**PROBLEM STATEMENT:** In full and without alteration, write out the data below.

**DATA LISTING:**

★ ★ ★

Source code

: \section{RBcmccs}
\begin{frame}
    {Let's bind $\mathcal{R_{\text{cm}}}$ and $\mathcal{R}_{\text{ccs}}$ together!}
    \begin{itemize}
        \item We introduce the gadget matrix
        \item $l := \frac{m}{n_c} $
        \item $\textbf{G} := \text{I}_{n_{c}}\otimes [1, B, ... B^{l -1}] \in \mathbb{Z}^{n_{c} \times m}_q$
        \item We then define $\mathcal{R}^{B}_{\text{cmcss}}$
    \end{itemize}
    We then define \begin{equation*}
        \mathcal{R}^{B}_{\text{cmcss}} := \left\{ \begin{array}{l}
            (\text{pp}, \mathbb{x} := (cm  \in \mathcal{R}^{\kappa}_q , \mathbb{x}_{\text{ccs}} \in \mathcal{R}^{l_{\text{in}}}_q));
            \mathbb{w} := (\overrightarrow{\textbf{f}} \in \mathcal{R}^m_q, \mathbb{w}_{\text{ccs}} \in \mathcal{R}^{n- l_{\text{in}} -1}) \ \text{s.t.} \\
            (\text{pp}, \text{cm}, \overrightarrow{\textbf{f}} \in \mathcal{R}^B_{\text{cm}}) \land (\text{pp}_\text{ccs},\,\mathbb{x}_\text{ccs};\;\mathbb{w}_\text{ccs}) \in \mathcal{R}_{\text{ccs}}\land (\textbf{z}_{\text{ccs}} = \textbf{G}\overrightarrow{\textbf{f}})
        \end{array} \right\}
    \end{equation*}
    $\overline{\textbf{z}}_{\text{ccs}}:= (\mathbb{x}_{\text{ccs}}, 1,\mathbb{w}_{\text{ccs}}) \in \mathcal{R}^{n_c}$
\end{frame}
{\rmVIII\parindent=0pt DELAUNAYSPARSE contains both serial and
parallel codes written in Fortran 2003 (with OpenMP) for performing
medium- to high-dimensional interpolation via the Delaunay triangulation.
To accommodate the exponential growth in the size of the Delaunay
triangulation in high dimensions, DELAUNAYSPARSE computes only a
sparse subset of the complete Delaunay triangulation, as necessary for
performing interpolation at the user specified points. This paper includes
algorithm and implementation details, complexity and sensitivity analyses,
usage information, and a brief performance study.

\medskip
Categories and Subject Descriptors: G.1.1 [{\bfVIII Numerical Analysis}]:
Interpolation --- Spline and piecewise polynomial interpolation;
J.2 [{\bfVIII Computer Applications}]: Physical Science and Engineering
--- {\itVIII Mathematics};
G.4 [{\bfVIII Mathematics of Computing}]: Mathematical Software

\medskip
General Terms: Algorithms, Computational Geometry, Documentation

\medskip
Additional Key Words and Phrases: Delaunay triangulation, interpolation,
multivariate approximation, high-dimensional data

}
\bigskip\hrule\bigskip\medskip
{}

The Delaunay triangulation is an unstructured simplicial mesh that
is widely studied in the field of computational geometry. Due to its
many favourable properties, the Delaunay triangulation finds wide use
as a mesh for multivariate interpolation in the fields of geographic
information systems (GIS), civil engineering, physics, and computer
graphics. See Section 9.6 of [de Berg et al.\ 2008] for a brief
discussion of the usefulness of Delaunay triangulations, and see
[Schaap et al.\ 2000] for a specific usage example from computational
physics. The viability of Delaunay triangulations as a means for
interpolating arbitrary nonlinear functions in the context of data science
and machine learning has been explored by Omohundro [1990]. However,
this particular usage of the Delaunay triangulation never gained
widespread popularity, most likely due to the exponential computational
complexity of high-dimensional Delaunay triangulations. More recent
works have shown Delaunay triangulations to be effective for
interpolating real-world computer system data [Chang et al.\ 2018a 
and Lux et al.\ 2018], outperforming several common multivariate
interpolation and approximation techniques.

★ ★ ★

**TASK RESPONSE:**
Source code

: \section{RBcmccs}
\begin{frame}
    {Let's bind $\mathcal{R_{\text{cm}}}$ and $\mathcal{R}_{\text{ccs}}$ together!}
    \begin{itemize}
        \item We introduce the gadget matrix
        \item $l := \frac{m}{n_c} $
        \item $\textbf{G} := \text{I}_{n_{c}}\otimes [1, B, ... B^{l -1}] \in \mathbb{Z}^{n_{c} \times m}_q$
        \item We then define $\mathcal{R}^{B}_{\text{cmcss}}$
    \end{itemize}
    We then define \begin{equation*}
        \mathcal{R}^{B}_{\text{cmcss}} := \left\{ \begin{array}{l}
            (\text{pp}, \mathbb{x} := (cm  \in \mathcal{R}^{\kappa}_q , \mathbb{x}_{\text{ccs}} \in \mathcal{R}^{l_{\text{in}}}_q));
            \mathbb{w} := (\overrightarrow{\textbf{f}} \in \mathcal{R}^m_q, \mathbb{w}_{\text{ccs}} \in \mathcal{R}^{n- l_{\text{in}} -1}) \ \text{s.t.} \\
            (\text{pp}, \text{cm}, \overrightarrow{\textbf{f}} \in \mathcal{R}^B_{\text{cm}}) \land (\text{pp}_\text{ccs},\,\mathbb{x}_\text{ccs};\;\mathbb{w}_\text{ccs}) \in \mathcal{R}_{\text{ccs}}\land (\textbf{z}_{\text{ccs}} = \textbf{G}\overrightarrow{\textbf{f}})
        \end{array} \right\}
    \end{equation*}
    $\overline{\textbf{z}}_{\text{ccs}}:= (\mathbb{x}_{\text{ccs}}, 1,\mathbb{w}_{\text{ccs}}) \in \mathcal{R}^{n_c}$
\end{frame}
{\rmVIII\parindent=0pt DELAUNAYSPARSE contains both serial and
parallel codes written in Fortran 2003 (with OpenMP) for performing
medium- to high-dimensional interpolation via the Delaunay triangulation.
To accommodate the exponential growth in the size of the Delaunay
triangulation in high dimensions, DELAUNAYSPARSE computes only a
sparse subset of the complete Delaunay triangulation, as necessary for
performing interpolation at the user specified points. This paper includes
algorithm and implementation details, complexity and sensitivity analyses,
usage information, and a brief performance study.

\medskip
Categories and Subject Descriptors: G.1.1 [{\bfVIII Numerical Analysis}]:
Interpolation --- Spline and piecewise polynomial interpolation;
J.2 [{\bfVIII Computer Applications}]: Physical Science and Engineering
--- {\itVIII Mathematics};
G.4 [{\bfVIII Mathematics of Computing}]: Mathematical Software

\medskip
General Terms: Algorithms, Computational Geometry, Documentation

\medskip
Additional Key Words and Phrases: Delaunay triangulation, interpolation,
multivariate approximation, high-dimensional data

}
\bigskip\hrule\bigskip\medskip
{}

The Delaunay triangulation is an unstructured simplicial mesh that
is widely studied in the field of computational geometry. Due to its
many favourable properties, the Delaunay triangulation finds wide use
as a mesh for multivariate interpolation in the fields of geographic
information systems (GIS), civil engineering, physics, and computer
graphics. See Section 9.6 of [de Berg et al.\ 2008] for a brief
discussion of the usefulness of Delaunay triangulations, and see
[Schaap et al.\ 2000] for a specific usage example from computational
physics. The viability of Delaunay triangulations as a means for
interpolating arbitrary nonlinear functions in the context of data science
and machine learning has been explored by Omohundro [1990]. However,
this particular usage of the Delaunay triangulation never gained
widespread popularity, most likely due to the exponential computational
complexity of high-dimensional Delaunay triangulations. More recent
works have shown Delaunay triangulations to be effective for
interpolating real-world computer system data [Chang et al.\ 2018a 
and Lux et al.\ 2018], outperforming several common multivariate
interpolation and approximation techniques.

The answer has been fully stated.